Aos perdidos... por favor, cuidem para não deixarem o sentir discursar demais. Outro cuidado: ao lerem, cuidem para quem vão falar de suas "descobertas" sentidas ou observadas. Viver tem um que de antropológico. O duro é que a tensão sujeito-objeto parte em mil pedaços essa coisa nossa - academicamente falando - chamada indivíduo.
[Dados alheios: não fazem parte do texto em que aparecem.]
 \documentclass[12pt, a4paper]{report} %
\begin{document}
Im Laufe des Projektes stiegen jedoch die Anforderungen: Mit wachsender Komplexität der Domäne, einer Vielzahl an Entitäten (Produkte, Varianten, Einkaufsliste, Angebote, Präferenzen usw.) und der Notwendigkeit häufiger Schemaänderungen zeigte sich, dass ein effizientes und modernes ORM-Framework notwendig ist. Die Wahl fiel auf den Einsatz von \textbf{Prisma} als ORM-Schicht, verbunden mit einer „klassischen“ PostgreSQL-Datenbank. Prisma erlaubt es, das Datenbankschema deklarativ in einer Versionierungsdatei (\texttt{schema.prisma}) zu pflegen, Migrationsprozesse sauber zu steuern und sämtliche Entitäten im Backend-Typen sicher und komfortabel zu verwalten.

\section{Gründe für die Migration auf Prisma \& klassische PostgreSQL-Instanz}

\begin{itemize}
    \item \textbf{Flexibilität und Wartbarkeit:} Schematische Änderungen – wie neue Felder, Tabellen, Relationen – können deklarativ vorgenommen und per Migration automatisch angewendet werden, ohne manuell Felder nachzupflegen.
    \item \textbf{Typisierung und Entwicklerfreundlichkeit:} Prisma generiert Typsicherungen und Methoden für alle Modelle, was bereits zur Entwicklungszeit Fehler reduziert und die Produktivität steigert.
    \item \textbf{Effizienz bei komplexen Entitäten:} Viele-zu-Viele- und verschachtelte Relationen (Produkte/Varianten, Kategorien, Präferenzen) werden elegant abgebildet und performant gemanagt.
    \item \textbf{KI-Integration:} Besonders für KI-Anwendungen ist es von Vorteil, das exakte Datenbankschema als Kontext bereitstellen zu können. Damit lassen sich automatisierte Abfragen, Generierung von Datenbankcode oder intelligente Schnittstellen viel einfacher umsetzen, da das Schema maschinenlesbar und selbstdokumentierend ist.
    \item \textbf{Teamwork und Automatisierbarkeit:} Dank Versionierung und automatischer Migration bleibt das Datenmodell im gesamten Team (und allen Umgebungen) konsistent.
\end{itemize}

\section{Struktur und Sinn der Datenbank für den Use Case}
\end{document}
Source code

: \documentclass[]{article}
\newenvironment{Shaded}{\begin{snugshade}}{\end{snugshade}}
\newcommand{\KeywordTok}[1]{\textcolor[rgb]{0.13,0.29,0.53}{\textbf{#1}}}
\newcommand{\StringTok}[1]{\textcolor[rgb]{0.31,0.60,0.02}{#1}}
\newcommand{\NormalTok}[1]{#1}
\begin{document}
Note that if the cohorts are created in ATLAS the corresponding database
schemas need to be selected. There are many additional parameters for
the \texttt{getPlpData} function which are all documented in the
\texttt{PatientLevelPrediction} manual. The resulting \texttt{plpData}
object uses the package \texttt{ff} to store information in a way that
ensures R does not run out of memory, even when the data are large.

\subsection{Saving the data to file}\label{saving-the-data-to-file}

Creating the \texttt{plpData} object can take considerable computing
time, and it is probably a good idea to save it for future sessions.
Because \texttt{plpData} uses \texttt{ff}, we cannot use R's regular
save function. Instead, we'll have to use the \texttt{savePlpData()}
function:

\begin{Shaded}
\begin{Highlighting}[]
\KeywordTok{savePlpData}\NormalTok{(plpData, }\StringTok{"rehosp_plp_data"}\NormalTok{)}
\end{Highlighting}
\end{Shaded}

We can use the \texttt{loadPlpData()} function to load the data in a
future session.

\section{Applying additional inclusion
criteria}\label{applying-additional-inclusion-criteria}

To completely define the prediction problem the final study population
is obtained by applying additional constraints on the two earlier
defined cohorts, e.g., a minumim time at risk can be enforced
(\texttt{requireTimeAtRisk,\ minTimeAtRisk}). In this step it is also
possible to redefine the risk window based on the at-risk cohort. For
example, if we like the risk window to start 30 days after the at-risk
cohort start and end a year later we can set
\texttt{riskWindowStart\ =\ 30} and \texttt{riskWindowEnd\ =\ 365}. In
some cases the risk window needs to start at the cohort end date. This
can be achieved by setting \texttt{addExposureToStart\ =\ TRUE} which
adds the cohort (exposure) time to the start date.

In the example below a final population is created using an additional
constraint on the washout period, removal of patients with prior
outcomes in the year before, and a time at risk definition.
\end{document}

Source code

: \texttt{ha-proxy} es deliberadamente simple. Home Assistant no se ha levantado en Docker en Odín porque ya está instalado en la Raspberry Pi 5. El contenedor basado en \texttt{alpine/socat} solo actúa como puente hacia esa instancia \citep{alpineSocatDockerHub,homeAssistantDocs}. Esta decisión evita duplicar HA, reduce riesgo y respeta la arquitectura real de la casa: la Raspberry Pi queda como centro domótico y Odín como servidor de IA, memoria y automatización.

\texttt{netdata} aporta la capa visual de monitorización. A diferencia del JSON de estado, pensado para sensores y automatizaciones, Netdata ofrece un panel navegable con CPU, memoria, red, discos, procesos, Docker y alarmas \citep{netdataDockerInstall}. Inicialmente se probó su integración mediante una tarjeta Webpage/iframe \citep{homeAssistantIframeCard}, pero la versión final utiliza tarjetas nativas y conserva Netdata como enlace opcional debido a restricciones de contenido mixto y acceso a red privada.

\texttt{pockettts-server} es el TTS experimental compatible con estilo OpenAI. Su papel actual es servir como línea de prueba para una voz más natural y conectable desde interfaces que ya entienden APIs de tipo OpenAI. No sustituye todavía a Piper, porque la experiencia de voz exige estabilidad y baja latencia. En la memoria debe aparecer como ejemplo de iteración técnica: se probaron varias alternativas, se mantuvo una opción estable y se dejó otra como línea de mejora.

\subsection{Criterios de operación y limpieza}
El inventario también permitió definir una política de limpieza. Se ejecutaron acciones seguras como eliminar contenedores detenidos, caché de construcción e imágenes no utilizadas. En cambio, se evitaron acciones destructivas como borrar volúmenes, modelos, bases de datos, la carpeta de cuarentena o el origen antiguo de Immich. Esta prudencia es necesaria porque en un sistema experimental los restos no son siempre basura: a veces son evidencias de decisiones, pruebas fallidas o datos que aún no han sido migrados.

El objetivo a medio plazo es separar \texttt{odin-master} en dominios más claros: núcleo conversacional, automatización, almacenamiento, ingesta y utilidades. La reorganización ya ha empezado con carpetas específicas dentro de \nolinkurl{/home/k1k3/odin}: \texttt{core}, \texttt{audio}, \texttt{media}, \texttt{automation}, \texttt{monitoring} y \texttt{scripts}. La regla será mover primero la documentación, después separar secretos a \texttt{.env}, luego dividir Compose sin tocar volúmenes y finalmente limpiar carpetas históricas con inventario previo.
Hoje me perguntaram se eu era juíza, advogado, vítima. Eu me pergunto depois se sou feminista - nessa pobreza dada do termo - ou machista (Lê-se moralista). E me lembro do Ney Matogrosso, do meu tio, dos meus amigos gays assumidos e não assumidos. Das amigas bem e mal comidas. Dos casais que eu sempre escuto terem problema de relacionamento, que insistem em ficar casados reclamando nas festas dos seus casamentos. Me lembro do Juliano rindo de mim porque eu "adoro discutir a relação", me lembro dos namoricos do colégio, das paqueras. Me lembro dos meus pais. Dos meus sogros. E me dou conta que qualquer coisa que eu diga agora, depois, pra quem for, será apenas, e só, somente isso, o meu partucularíssimo ponto de vista. Assim como os outros milhares de pontos espalhados nessas relações, olhares, sentires, que talvez não formem retas, planos. Não formem porra nenhuma na teoria do caos, dos jogos...
Ea talvez, bem possivelmente, o que me reste nesse desabafo "feminista", revoltado com a minha "condição feminina" - que pena isso... - seja apenas a leitura dos textos e as boas cervejadas com os amigos (nada) machistas... e o final eu publico quando a tese de viver terminar.